Données du Japon
Augmentation des Faillites
Selon un rapport de Tokyo Shōkō Research, le nombre de faillites d’entreprises au Japon a atteint 10 300 en 2025, marquant une hausse de 2,9 % par rapport à l’année précédente. C’est le niveau le plus élevé depuis 2012, avec deux années consécutives où le total a dépassé les 10 000. Parmi les entreprises déclarant faillite, on trouve la société cotée Alt, spécialisée dans le développement de l’intelligence artificielle, suite à des irrégularités comptables. Cependant, la somme totale des dettes a diminué de 32 % pour s’établir à 1,6 trillion de yens, de nombreuses faillites concernant des microentreprises avec des dettes inférieures à 100 millions de yens. C’est la première fois en quatre ans que le total des dettes est tombé en dessous de 2 trillions de yens.

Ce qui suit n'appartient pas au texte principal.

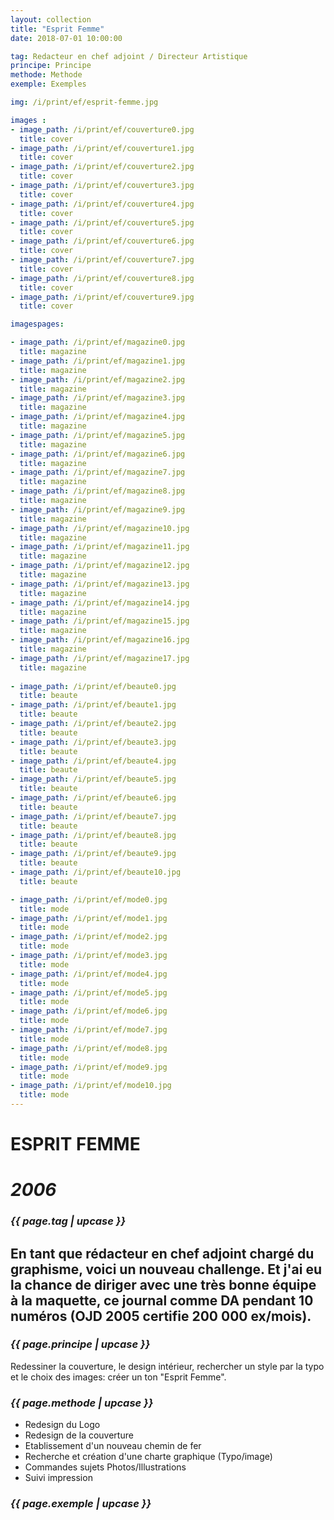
 ```yaml
---
layout: collection
title: "Esprit Femme"
date: 2018-07-01 10:00:00

tag: Redacteur en chef adjoint / Directeur Artistique
principe: Principe
methode: Methode
exemple: Exemples

img: /i/print/ef/esprit-femme.jpg

images :
- image_path: /i/print/ef/couverture0.jpg
  title: cover
- image_path: /i/print/ef/couverture1.jpg
  title: cover
- image_path: /i/print/ef/couverture2.jpg
  title: cover
- image_path: /i/print/ef/couverture3.jpg
  title: cover
- image_path: /i/print/ef/couverture4.jpg
  title: cover
- image_path: /i/print/ef/couverture5.jpg
  title: cover
- image_path: /i/print/ef/couverture6.jpg
  title: cover
- image_path: /i/print/ef/couverture7.jpg
  title: cover
- image_path: /i/print/ef/couverture8.jpg
  title: cover
- image_path: /i/print/ef/couverture9.jpg
  title: cover

imagespages:

- image_path: /i/print/ef/magazine0.jpg
  title: magazine
- image_path: /i/print/ef/magazine1.jpg
  title: magazine
- image_path: /i/print/ef/magazine2.jpg
  title: magazine
- image_path: /i/print/ef/magazine3.jpg
  title: magazine
- image_path: /i/print/ef/magazine4.jpg
  title: magazine
- image_path: /i/print/ef/magazine5.jpg
  title: magazine
- image_path: /i/print/ef/magazine6.jpg
  title: magazine
- image_path: /i/print/ef/magazine7.jpg
  title: magazine
- image_path: /i/print/ef/magazine8.jpg
  title: magazine
- image_path: /i/print/ef/magazine9.jpg
  title: magazine
- image_path: /i/print/ef/magazine10.jpg
  title: magazine
- image_path: /i/print/ef/magazine11.jpg
  title: magazine
- image_path: /i/print/ef/magazine12.jpg
  title: magazine
- image_path: /i/print/ef/magazine13.jpg
  title: magazine
- image_path: /i/print/ef/magazine14.jpg
  title: magazine
- image_path: /i/print/ef/magazine15.jpg
  title: magazine
- image_path: /i/print/ef/magazine16.jpg
  title: magazine
- image_path: /i/print/ef/magazine17.jpg
  title: magazine
  
- image_path: /i/print/ef/beaute0.jpg
  title: beaute  
- image_path: /i/print/ef/beaute1.jpg
  title: beaute  
- image_path: /i/print/ef/beaute2.jpg
  title: beaute  
- image_path: /i/print/ef/beaute3.jpg
  title: beaute  
- image_path: /i/print/ef/beaute4.jpg
  title: beaute  
- image_path: /i/print/ef/beaute5.jpg
  title: beaute  
- image_path: /i/print/ef/beaute6.jpg
  title: beaute  
- image_path: /i/print/ef/beaute7.jpg
  title: beaute
- image_path: /i/print/ef/beaute8.jpg
  title: beaute  
- image_path: /i/print/ef/beaute9.jpg
  title: beaute
- image_path: /i/print/ef/beaute10.jpg
  title: beaute  

- image_path: /i/print/ef/mode0.jpg
  title: mode 
- image_path: /i/print/ef/mode1.jpg
  title: mode 
- image_path: /i/print/ef/mode2.jpg
  title: mode 
- image_path: /i/print/ef/mode3.jpg
  title: mode
- image_path: /i/print/ef/mode4.jpg
  title: mode
- image_path: /i/print/ef/mode5.jpg
  title: mode 
- image_path: /i/print/ef/mode6.jpg
  title: mode 
- image_path: /i/print/ef/mode7.jpg
  title: mode 
- image_path: /i/print/ef/mode8.jpg
  title: mode
- image_path: /i/print/ef/mode9.jpg
  title: mode
- image_path: /i/print/ef/mode10.jpg
  title: mode
---
```



# ESPRIT FEMME 
# _2006_
### _{{ page.tag | upcase }}_

## En tant que rédacteur en chef adjoint chargé du graphisme, voici un nouveau challenge. Et j'ai eu la chance de diriger avec une très bonne équipe à la maquette, ce journal comme DA pendant 10 numéros (OJD 2005 certifie 200 000 ex/mois).


### _{{ page.principe | upcase }}_
Redessiner la couverture, le design intérieur, rechercher un style par la typo et le choix des images: créer un ton "Esprit Femme".

### _{{ page.methode | upcase }}_
- Redesign du Logo
- Redesign de la couverture
- Etablissement d'un nouveau chemin de fer
- Recherche et création d'une charte graphique (Typo/image)
- Commandes sujets Photos/Illustrations
- Suivi impression


### _{{ page.exemple | upcase }}_

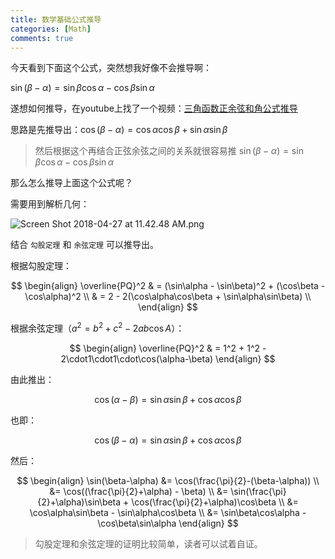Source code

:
 ```yaml
---
title: 数学基础公式推导
categories: [Math]
comments: true
---
```


今天看到下面这个公式，突然想我好像不会推导啊：

$\sin(\beta-\alpha) = \sin\beta\cos\alpha - \cos\beta\sin\alpha$

遂想如何推导，在youtube上找了一个视频：[三角函数正余弦和角公式推导](https://www.youtube.com/watch?v=uX6hxwW5BYM)

<!-- more -->

思路是先推导出：$\cos(\beta-\alpha) = \cos\alpha\cos\beta + \sin\alpha\sin\beta$

>然后根据这个再结合正弦余弦之间的关系就很容易推 $\sin(\beta-\alpha) = \sin\beta\cos\alpha - \cos\beta\sin\alpha$

那么怎么推导上面这个公式呢？

需要用到解析几何：

![Screen Shot 2018-04-27 at 11.42.48 AM.png](https://i.loli.net/2018/04/27/5ae29c4bf121f.png)

结合 `勾股定理` 和 `余弦定理` 可以推导出。

根据勾股定理：

$$
\begin{align}
\overline{PQ}^2
& = (\sin\alpha - \sin\beta)^2 + (\cos\beta - \cos\alpha)^2 \\
& = 2 - 2(\cos\alpha\cos\beta + \sin\alpha\sin\beta) \\
\end{align}
$$

根据余弦定理（$a^2 = b^2 + c^2 -2ab\cos A$）：

$$
\begin{align}
\overline{PQ}^2
& = 1^2 + 1^2 - 2\cdot1\cdot1\cdot\cos(\alpha-\beta)
\end{align}
$$

由此推出：

$$
\cos(\alpha-\beta) = \sin\alpha\sin\beta+\cos\alpha\cos\beta
$$

也即：

$$
\cos(\beta-\alpha) = \sin\alpha\sin\beta+\cos\alpha\cos\beta
$$

然后：

$$
\begin{align}
\sin(\beta-\alpha)
&= \cos(\frac{\pi}{2}-(\beta-\alpha)) \\
&= \cos((\frac{\pi}{2}+\alpha) - \beta) \\
&= \sin(\frac{\pi}{2}+\alpha)\sin\beta + \cos(\frac{\pi}{2}+\alpha)\cos\beta \\
&= \cos\alpha\sin\beta - \sin\alpha\cos\beta \\
&= \sin\beta\cos\alpha - \cos\beta\sin\alpha
\end{align}
$$

>勾股定理和余弦定理的证明比较简单，读者可以试着自证。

Les faillites causées par des pénuries de main-d’œuvre ont atteint un nouveau record, alors que les salaires augmentaient et que les entreprises avaient du mal à attirer des employés. La dépréciation du yen, avec un dollar s’élevant temporairement à plus de 158 yens en 2025, et l’augmentation des coûts d’importation ont entraîné une hausse des faillites dues à l’augmentation des prix pour la troisième année consécutive.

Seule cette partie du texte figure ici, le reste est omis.